*Assignment*: Work through the entries below line by line and give the number of lines with the string "headlines", nothing else.

*Given entries*:
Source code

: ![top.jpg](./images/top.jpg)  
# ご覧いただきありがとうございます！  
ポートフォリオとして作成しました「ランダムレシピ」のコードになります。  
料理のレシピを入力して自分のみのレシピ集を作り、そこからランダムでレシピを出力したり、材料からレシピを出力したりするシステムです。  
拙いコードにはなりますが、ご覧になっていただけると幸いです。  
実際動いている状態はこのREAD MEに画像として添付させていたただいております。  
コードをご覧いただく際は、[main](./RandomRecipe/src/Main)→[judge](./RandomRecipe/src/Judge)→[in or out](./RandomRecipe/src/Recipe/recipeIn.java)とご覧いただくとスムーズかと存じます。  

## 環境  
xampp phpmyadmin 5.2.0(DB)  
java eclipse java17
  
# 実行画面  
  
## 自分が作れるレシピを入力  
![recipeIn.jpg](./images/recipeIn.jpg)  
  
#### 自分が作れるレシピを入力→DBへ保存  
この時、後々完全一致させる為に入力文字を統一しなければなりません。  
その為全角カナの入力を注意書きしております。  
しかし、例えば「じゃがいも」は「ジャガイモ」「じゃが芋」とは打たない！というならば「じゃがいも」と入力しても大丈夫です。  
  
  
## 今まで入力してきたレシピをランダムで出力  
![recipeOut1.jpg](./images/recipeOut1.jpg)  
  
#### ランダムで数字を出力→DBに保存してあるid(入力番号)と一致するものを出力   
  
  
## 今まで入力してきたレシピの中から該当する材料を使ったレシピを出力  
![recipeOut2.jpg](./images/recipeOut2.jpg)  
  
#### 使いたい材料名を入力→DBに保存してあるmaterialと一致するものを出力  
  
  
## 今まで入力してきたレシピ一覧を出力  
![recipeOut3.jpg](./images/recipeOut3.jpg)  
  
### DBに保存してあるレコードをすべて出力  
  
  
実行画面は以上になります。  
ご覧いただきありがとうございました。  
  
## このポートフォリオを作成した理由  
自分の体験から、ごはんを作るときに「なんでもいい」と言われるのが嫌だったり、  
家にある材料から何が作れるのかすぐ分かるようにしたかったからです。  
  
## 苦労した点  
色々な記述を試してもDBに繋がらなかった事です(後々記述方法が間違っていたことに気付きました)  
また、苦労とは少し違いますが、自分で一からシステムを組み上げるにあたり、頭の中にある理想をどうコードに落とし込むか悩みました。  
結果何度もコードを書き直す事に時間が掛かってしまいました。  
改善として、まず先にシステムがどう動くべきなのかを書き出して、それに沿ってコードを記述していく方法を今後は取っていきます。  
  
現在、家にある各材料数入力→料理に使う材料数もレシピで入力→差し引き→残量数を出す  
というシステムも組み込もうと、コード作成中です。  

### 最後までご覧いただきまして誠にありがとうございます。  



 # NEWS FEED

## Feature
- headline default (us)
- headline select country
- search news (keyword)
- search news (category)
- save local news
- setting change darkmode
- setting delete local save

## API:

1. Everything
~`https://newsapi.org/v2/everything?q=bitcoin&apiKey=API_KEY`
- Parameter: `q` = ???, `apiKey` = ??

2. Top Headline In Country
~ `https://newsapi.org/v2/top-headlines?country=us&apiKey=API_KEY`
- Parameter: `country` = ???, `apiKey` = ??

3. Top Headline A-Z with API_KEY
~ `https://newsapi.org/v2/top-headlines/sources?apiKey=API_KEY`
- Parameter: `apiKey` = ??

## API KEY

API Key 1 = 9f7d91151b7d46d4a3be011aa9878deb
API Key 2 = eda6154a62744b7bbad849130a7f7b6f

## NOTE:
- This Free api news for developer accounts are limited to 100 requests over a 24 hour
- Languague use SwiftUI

*Response for this exercise*: 2